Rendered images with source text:
- - -

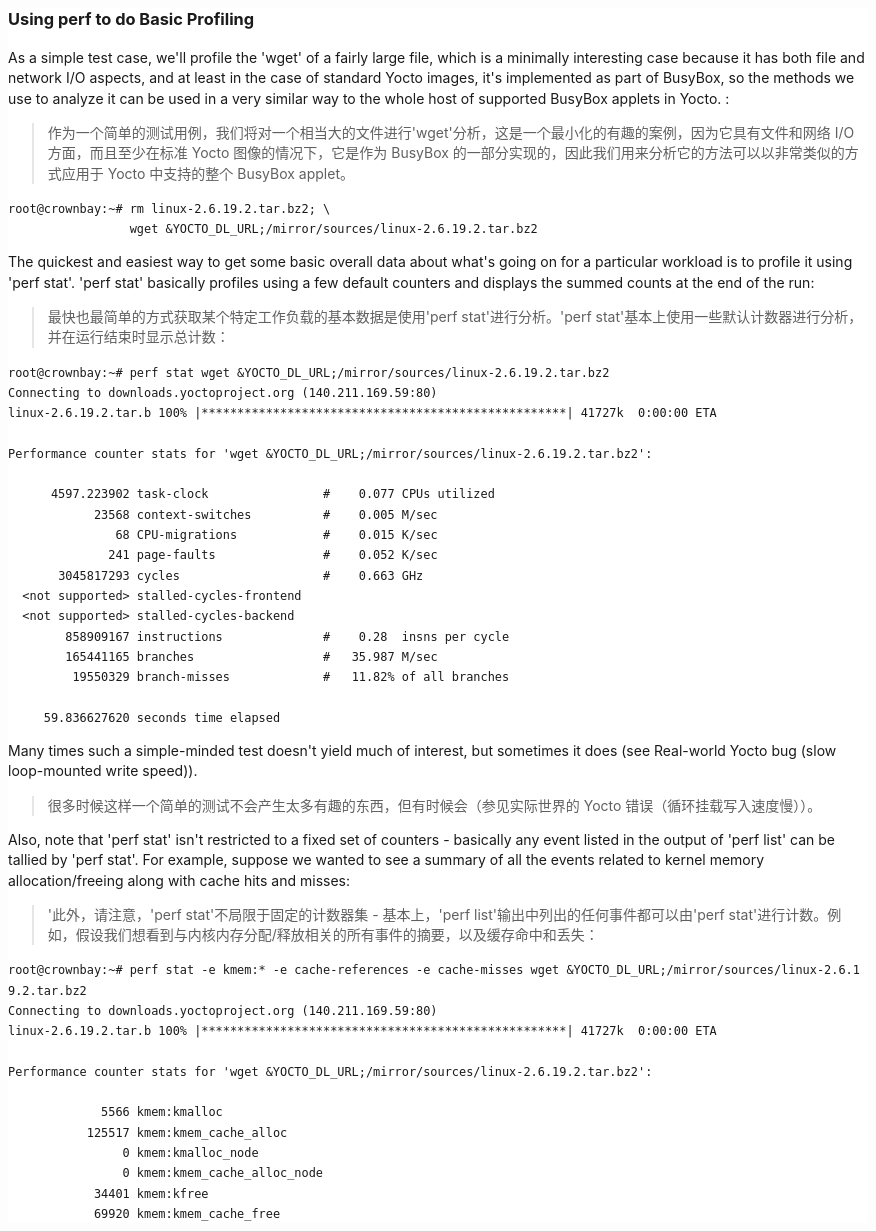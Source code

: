 ### Using perf to do Basic Profiling

As a simple test case, we\'ll profile the \'wget\' of a fairly large file, which is a minimally interesting case because it has both file and network I/O aspects, and at least in the case of standard Yocto images, it\'s implemented as part of BusyBox, so the methods we use to analyze it can be used in a very similar way to the whole host of supported BusyBox applets in Yocto. :

> 作为一个简单的测试用例，我们将对一个相当大的文件进行'wget'分析，这是一个最小化的有趣的案例，因为它具有文件和网络 I/O 方面，而且至少在标准 Yocto 图像的情况下，它是作为 BusyBox 的一部分实现的，因此我们用来分析它的方法可以以非常类似的方式应用于 Yocto 中支持的整个 BusyBox applet。

```shell
root@crownbay:~# rm linux-2.6.19.2.tar.bz2; \
                 wget &YOCTO_DL_URL;/mirror/sources/linux-2.6.19.2.tar.bz2
```

The quickest and easiest way to get some basic overall data about what\'s going on for a particular workload is to profile it using \'perf stat\'. \'perf stat\' basically profiles using a few default counters and displays the summed counts at the end of the run:

> 最快也最简单的方式获取某个特定工作负载的基本数据是使用'perf stat'进行分析。'perf stat'基本上使用一些默认计数器进行分析，并在运行结束时显示总计数：

```shell
root@crownbay:~# perf stat wget &YOCTO_DL_URL;/mirror/sources/linux-2.6.19.2.tar.bz2
Connecting to downloads.yoctoproject.org (140.211.169.59:80)
linux-2.6.19.2.tar.b 100% |***************************************************| 41727k  0:00:00 ETA

Performance counter stats for 'wget &YOCTO_DL_URL;/mirror/sources/linux-2.6.19.2.tar.bz2':

      4597.223902 task-clock                #    0.077 CPUs utilized
            23568 context-switches          #    0.005 M/sec
               68 CPU-migrations            #    0.015 K/sec
              241 page-faults               #    0.052 K/sec
       3045817293 cycles                    #    0.663 GHz
  <not supported> stalled-cycles-frontend
  <not supported> stalled-cycles-backend
        858909167 instructions              #    0.28  insns per cycle
        165441165 branches                  #   35.987 M/sec
         19550329 branch-misses             #   11.82% of all branches

     59.836627620 seconds time elapsed
```

Many times such a simple-minded test doesn\'t yield much of interest, but sometimes it does (see Real-world Yocto bug (slow loop-mounted write speed)).

> 很多时候这样一个简单的测试不会产生太多有趣的东西，但有时候会（参见实际世界的 Yocto 错误（循环挂载写入速度慢））。

Also, note that \'perf stat\' isn\'t restricted to a fixed set of counters - basically any event listed in the output of \'perf list\' can be tallied by \'perf stat\'. For example, suppose we wanted to see a summary of all the events related to kernel memory allocation/freeing along with cache hits and misses:

> '此外，请注意，'perf stat'不局限于固定的计数器集 - 基本上，'perf list'输出中列出的任何事件都可以由'perf stat'进行计数。例如，假设我们想看到与内核内存分配/释放相关的所有事件的摘要，以及缓存命中和丢失：

```shell
root@crownbay:~# perf stat -e kmem:* -e cache-references -e cache-misses wget &YOCTO_DL_URL;/mirror/sources/linux-2.6.19.2.tar.bz2
Connecting to downloads.yoctoproject.org (140.211.169.59:80)
linux-2.6.19.2.tar.b 100% |***************************************************| 41727k  0:00:00 ETA

Performance counter stats for 'wget &YOCTO_DL_URL;/mirror/sources/linux-2.6.19.2.tar.bz2':

             5566 kmem:kmalloc
           125517 kmem:kmem_cache_alloc
                0 kmem:kmalloc_node
                0 kmem:kmem_cache_alloc_node
            34401 kmem:kfree
            69920 kmem:kmem_cache_free
```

- - -

_The task:_
Copy all the lines from the data above that hold the word "misses".

_Reply:_
         19550329 branch-misses             #   11.82% of all branches
Also, note that \'perf stat\' isn\'t restricted to a fixed set of counters - basically any event listed in the output of \'perf list\' can be tallied by \'perf stat\'. For example, suppose we wanted to see a summary of all the events related to kernel memory allocation/freeing along with cache hits and misses:
root@crownbay:~# perf stat -e kmem:* -e cache-references -e cache-misses wget &YOCTO_DL_URL;/mirror/sources/linux-2.6.19.2.tar.bz2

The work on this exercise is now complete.